Add some more light around the lamps. Make a new layer; pick an orange/yellow color and paint around the left lamp. Use Gaussian blur and set the blending mode to screen. Set the opacity to 30%. Do the same thing for the right lamp, but set the opacity 15%.
Here's what your work should look like:
Now enhance some of the lines in the illustration. Make a new layer and select the brush tool with foreground color set to white. Set the brush size to 4 px and hardness to 100%.
Start drawing lines that follow the shapes in the illustration. You can paint a lot or just focus on the bear. When you're done, left-click one of the lines and select Stroke Path.

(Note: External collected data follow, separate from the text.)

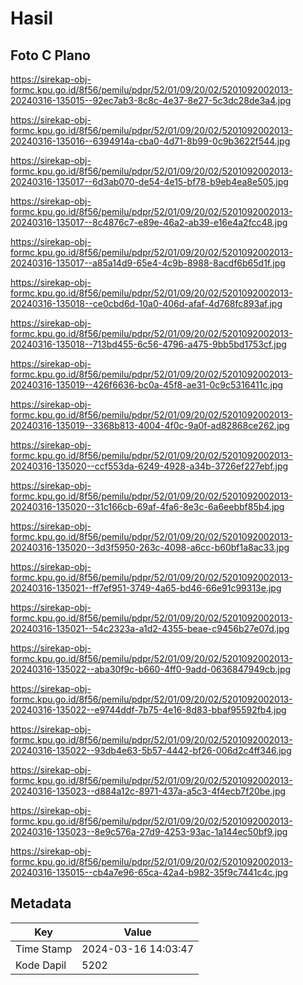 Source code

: # Hasil

## Foto C Plano

https://sirekap-obj-formc.kpu.go.id/8f56/pemilu/pdpr/52/01/09/20/02/5201092002013-20240316-135015--92ec7ab3-8c8c-4e37-8e27-5c3dc28de3a4.jpg

https://sirekap-obj-formc.kpu.go.id/8f56/pemilu/pdpr/52/01/09/20/02/5201092002013-20240316-135016--6394914a-cba0-4d71-8b99-0c9b3622f544.jpg

https://sirekap-obj-formc.kpu.go.id/8f56/pemilu/pdpr/52/01/09/20/02/5201092002013-20240316-135017--6d3ab070-de54-4e15-bf78-b9eb4ea8e505.jpg

https://sirekap-obj-formc.kpu.go.id/8f56/pemilu/pdpr/52/01/09/20/02/5201092002013-20240316-135017--8c4876c7-e89e-46a2-ab39-e16e4a2fcc48.jpg

https://sirekap-obj-formc.kpu.go.id/8f56/pemilu/pdpr/52/01/09/20/02/5201092002013-20240316-135017--a85a14d9-65e4-4c9b-8988-8acdf6b65d1f.jpg

https://sirekap-obj-formc.kpu.go.id/8f56/pemilu/pdpr/52/01/09/20/02/5201092002013-20240316-135018--ce0cbd6d-10a0-406d-afaf-4d768fc893af.jpg

https://sirekap-obj-formc.kpu.go.id/8f56/pemilu/pdpr/52/01/09/20/02/5201092002013-20240316-135018--713bd455-6c56-4796-a475-9bb5bd1753cf.jpg

https://sirekap-obj-formc.kpu.go.id/8f56/pemilu/pdpr/52/01/09/20/02/5201092002013-20240316-135019--426f6636-bc0a-45f8-ae31-0c9c5316411c.jpg

https://sirekap-obj-formc.kpu.go.id/8f56/pemilu/pdpr/52/01/09/20/02/5201092002013-20240316-135019--3368b813-4004-4f0c-9a0f-ad82868ce262.jpg

https://sirekap-obj-formc.kpu.go.id/8f56/pemilu/pdpr/52/01/09/20/02/5201092002013-20240316-135020--ccf553da-6249-4928-a34b-3726ef227ebf.jpg

https://sirekap-obj-formc.kpu.go.id/8f56/pemilu/pdpr/52/01/09/20/02/5201092002013-20240316-135020--31c166cb-69af-4fa6-8e3c-6a6eebbf85b4.jpg

https://sirekap-obj-formc.kpu.go.id/8f56/pemilu/pdpr/52/01/09/20/02/5201092002013-20240316-135020--3d3f5950-263c-4098-a6cc-b60bf1a8ac33.jpg

https://sirekap-obj-formc.kpu.go.id/8f56/pemilu/pdpr/52/01/09/20/02/5201092002013-20240316-135021--ff7ef951-3749-4a65-bd46-66e91c99313e.jpg

https://sirekap-obj-formc.kpu.go.id/8f56/pemilu/pdpr/52/01/09/20/02/5201092002013-20240316-135021--54c2323a-a1d2-4355-beae-c9456b27e07d.jpg

https://sirekap-obj-formc.kpu.go.id/8f56/pemilu/pdpr/52/01/09/20/02/5201092002013-20240316-135022--aba30f9c-b660-4ff0-9add-0636847949cb.jpg

https://sirekap-obj-formc.kpu.go.id/8f56/pemilu/pdpr/52/01/09/20/02/5201092002013-20240316-135022--e9744ddf-7b75-4e16-8d83-bbaf95592fb4.jpg

https://sirekap-obj-formc.kpu.go.id/8f56/pemilu/pdpr/52/01/09/20/02/5201092002013-20240316-135022--93db4e63-5b57-4442-bf26-006d2c4ff346.jpg

https://sirekap-obj-formc.kpu.go.id/8f56/pemilu/pdpr/52/01/09/20/02/5201092002013-20240316-135023--d884a12c-8971-437a-a5c3-4f4ecb7f20be.jpg

https://sirekap-obj-formc.kpu.go.id/8f56/pemilu/pdpr/52/01/09/20/02/5201092002013-20240316-135023--8e9c576a-27d9-4253-93ac-1a144ec50bf9.jpg

https://sirekap-obj-formc.kpu.go.id/8f56/pemilu/pdpr/52/01/09/20/02/5201092002013-20240316-135015--cb4a7e96-65ca-42a4-b982-35f9c7441c4c.jpg


## Metadata

| Key        | Value               |
| ---------- | ------------------- |
| Time Stamp | 2024-03-16 14:03:47 |
| Kode Dapil | 5202                |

Choose Brush and Simulate Pressure. Left-click the lines again and select Delete Path. Make a vector mask for the layer and start to mask them out so that they blend nicely but still
clearly highlight your illustration.
Bring out the bear's eyes by painting white dots over the eyes using the brush tool. Duplicate the layer, and set the blending modes to overlay.
Add some mist in the front. Once again we're going to use the good old brush tool. Paint with white, use Gaussian blur and bring down the opacity to around 60%.
Almost done! Let's add some finalizing touches. At the very top of the layer panel, add a Photo Filter adjustment layer. For the filter, select deep blue and set density to 40%. Then add a Gradient Map adjustment layer. Make it go from dark blue to white and set the blending mode to overlay.
And bang, you're done! You can keep working with the lighting, add some more stuff in there or change the colors as you wish. I hope that you learned something useful with this tutorial.